═══ SUPPLIED ENTRIES

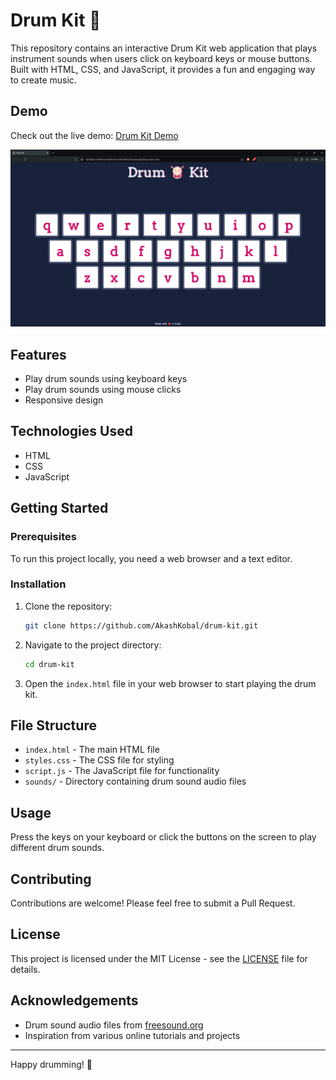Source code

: # Drum Kit 🥁

This repository contains an interactive Drum Kit web application that plays instrument sounds when users click on keyboard keys or mouse buttons. Built with HTML, CSS, and JavaScript, it provides a fun and engaging way to create music.

## Demo
Check out the live demo: [Drum Kit Demo](https://akashkobal.github.io/drum-kit/) 

![alt text](https://github.com/AkashKobal/drum-kit/blob/main/Screenshot%20(351).png)

## Features
- Play drum sounds using keyboard keys
- Play drum sounds using mouse clicks
- Responsive design

## Technologies Used
- HTML
- CSS
- JavaScript

## Getting Started

### Prerequisites
To run this project locally, you need a web browser and a text editor.

### Installation
1. Clone the repository:
    ```sh
    git clone https://github.com/AkashKobal/drum-kit.git
    ```
2. Navigate to the project directory:
    ```sh
    cd drum-kit
    ```
3. Open the `index.html` file in your web browser to start playing the drum kit.

## File Structure
- `index.html` - The main HTML file
- `styles.css` - The CSS file for styling
- `script.js` - The JavaScript file for functionality
- `sounds/` - Directory containing drum sound audio files

## Usage
Press the keys on your keyboard or click the buttons on the screen to play different drum sounds.

## Contributing
Contributions are welcome! Please feel free to submit a Pull Request.

## License
This project is licensed under the MIT License - see the [LICENSE](LICENSE) file for details.

## Acknowledgements
- Drum sound audio files from [freesound.org](https://freesound.org/)
- Inspiration from various online tutorials and projects

---

Happy drumming! 🥁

══════

# DIRECTIONS
Where a line in the records above includes the string "keyboard", show it.

# RESULT FOR THIS EXERCISE
This repository contains an interactive Drum Kit web application that plays instrument sounds when users click on keyboard keys or mouse buttons. Built with HTML, CSS, and JavaScript, it provides a fun and engaging way to create music.
- Play drum sounds using keyboard keys
Press the keys on your keyboard or click the buttons on the screen to play different drum sounds.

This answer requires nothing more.